Sep 12, 2008 16:57
This afternoon I convinced a stranger to vote for Barack Obama.
On Sunday evening, I volunteered to call undecided voters in a suburb of Portland and campaign for him. I called three pages of numbers. About twelve people actually answered the phone. Most of them did not want to talk to me. One woman, from Bosnia, told me not to worry, because her and her husband would vote for him. One man barked in my ear that Obama didn't know anything about being American, and was "best friends" with a minister who "hated this country." His gleeful ignorance rattled in my brain all week, echoed by the parade of news stories, breathlessly fluffing S***h P***n. I've been disgusted and depressed all week, not just by the mainstream media and the GOP, but by how quickly so many liberals have sunken, as if already defeated, into detached cynicism. And I was very close to being one of them.

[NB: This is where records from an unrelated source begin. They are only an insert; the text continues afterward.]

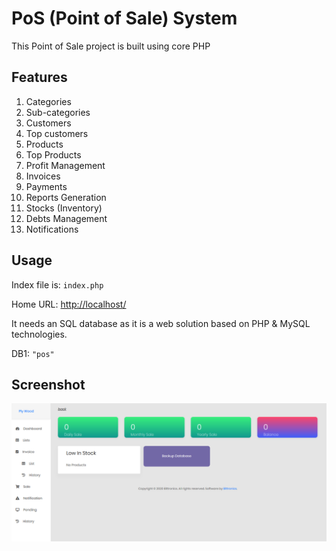 # PoS (Point of Sale) System

This Point of Sale project is built using core PHP

## Features
 1. Categories
 2. Sub-categories
 3. Customers
 4. Top customers
 5. Products
 6. Top Products
 7. Profit Management
 8. Invoices
 9. Payments
10. Reports Generation
11. Stocks (Inventory)
12. Debts Management
13. Notifications

## Usage

Index file is: ```index.php```

Home URL:
[http://localhost/](http://localhost/)

It needs an SQL database as it is a web solution based on PHP & MySQL technologies.

DB1: ```"pos"```

## Screenshot
![Screenshot](/assets/media/dashboard.png?raw=true "Simple Dashboard")
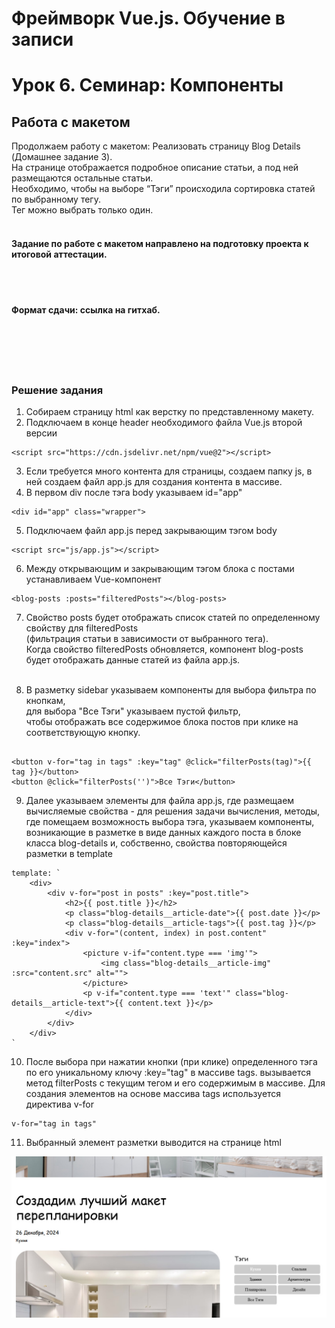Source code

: # Фреймворк Vue.js. Обучение в записи

# Урок 6. Семинар: Компоненты
## Работа с макетом

Продолжаем работу с макетом: Реализовать страницу Blog Details (Домашнее задание 3).<br>
На странице отображается подробное описание статьи, а под ней размещаются остальные статьи.<br> Необходимо, чтобы на выборе “Тэги” происходила сортировка статей по выбранному тегу.<br>
Тег можно выбрать только один.
<br>
<br>

#### Задание по работе с макетом направлено на подготовку проекта к итоговой аттестации.

<br>
<br>

#### Формат сдачи: ссылка на гитхаб.

<br>
<br>
<br>
<br>

### Решение задания

1. Собираем страницу html как верстку по представленному макету.
2. Подключаем в конце header необходимого файла Vue.js второй версии
```
<script src="https://cdn.jsdelivr.net/npm/vue@2"></script>
```
3. Если требуется много контента для страницы, создаем папку js, в ней создаем файл app.js для создания контента в массиве.
4. В первом div после тэга body указываем id="app"
```
<div id="app" class="wrapper">
```
5. Подключаем файл app.js перед закрывающим тэгом body
```
<script src="js/app.js"></script>
```
6. Между открывающим и закрывающим тэгом блока с постами устанавливаем Vue-компонент
```
<blog-posts :posts="filteredPosts"></blog-posts>
```
7. Свойство posts будет отображать список статей по определенному свойству для filteredPosts <br>
   (фильтрация статьи в зависимости от выбранного тега). <br> 
   Когда свойство filteredPosts обновляется, компонент blog-posts будет отображать данные статей из файла app.js. <br><br>

8. В разметку sidebar указываем компоненты для выбора фильтра по кнопкам, <br> 
для выбора "Все Тэги" указываем пустой фильтр, <br>
чтобы отображать все содержимое блока постов при клике на соответствующую кнопку.
```

<button v-for="tag in tags" :key="tag" @click="filterPosts(tag)">{{ tag }}</button>
<button @click="filterPosts('')">Все Тэги</button>
```
9. Далее указываем элементы для файла app.js, где размещаем вычисляемые свойства - для решения задачи вычисления, методы, где помещаем возможность выбора тэга, указываем компоненты, возникающие в разметке в виде данных каждого поста в блоке класса blog-details и, собственно, свойства повторяющейся разметки в template
```
template: `
    <div>
        <div v-for="post in posts" :key="post.title">
            <h2>{{ post.title }}</h2>
            <p class="blog-details__article-date">{{ post.date }}</p>
            <p class="blog-details__article-tags">{{ post.tag }}</p>
            <div v-for="(content, index) in post.content" :key="index">
                <picture v-if="content.type === 'img'">
                    <img class="blog-details__article-img" :src="content.src" alt="">
                </picture>
                <p v-if="content.type === 'text'" class="blog-details__article-text">{{ content.text }}</p>
            </div>
        </div>
    </div>
`
```

10. После выбора при нажатии кнопки (при клике) определенного тэга по его уникальному ключу :key="tag" в массиве tags.
вызывается метод filterPosts с текущим тегом и его содержимым в массиве. Для создания элементов на основе массива tags используется директива v-for
```
v-for="tag in tags"
```
11. Выбранный элемент разметки выводится на странице html

![](assets/task-1.jpg)



<br><br><br><br>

But the longest conversation I had on Sunday was with Melba. My piece of paper told me that Melba was 74, and a registered Republican. While we talked, she told me she was against abortion, very religious, and that her son has been in Iraq for several years. Her biggest question for me was about Obama and lobbyists. She was leaning towards Obama until she heard rumors that he'd reversed his position on taking money from lobbyists, and now she wasn't so sure. I answered, honestly, that I didn't know about his current position, but would be happy to find out. This afternoon, I called her back with what I'd found. Obama does not accept donations from federal lobbyists. He does accept donations from state lobbyists since he has no jurisdiction over state laws. Melba said she was very glad to hear that, and not only was she "strongly leaning towards my candidate," but she said she would "set the record straight for some of her friends who'd been spreading rumors about him."
I talked to one person. I told her what I knew and why I was voting for Obama, and it made a real impression on her. I did something really small for this election, but I can't even express what this did for my heart. Please please please donate a little time and/or money to this campaign, and urge everyone you know to do the same.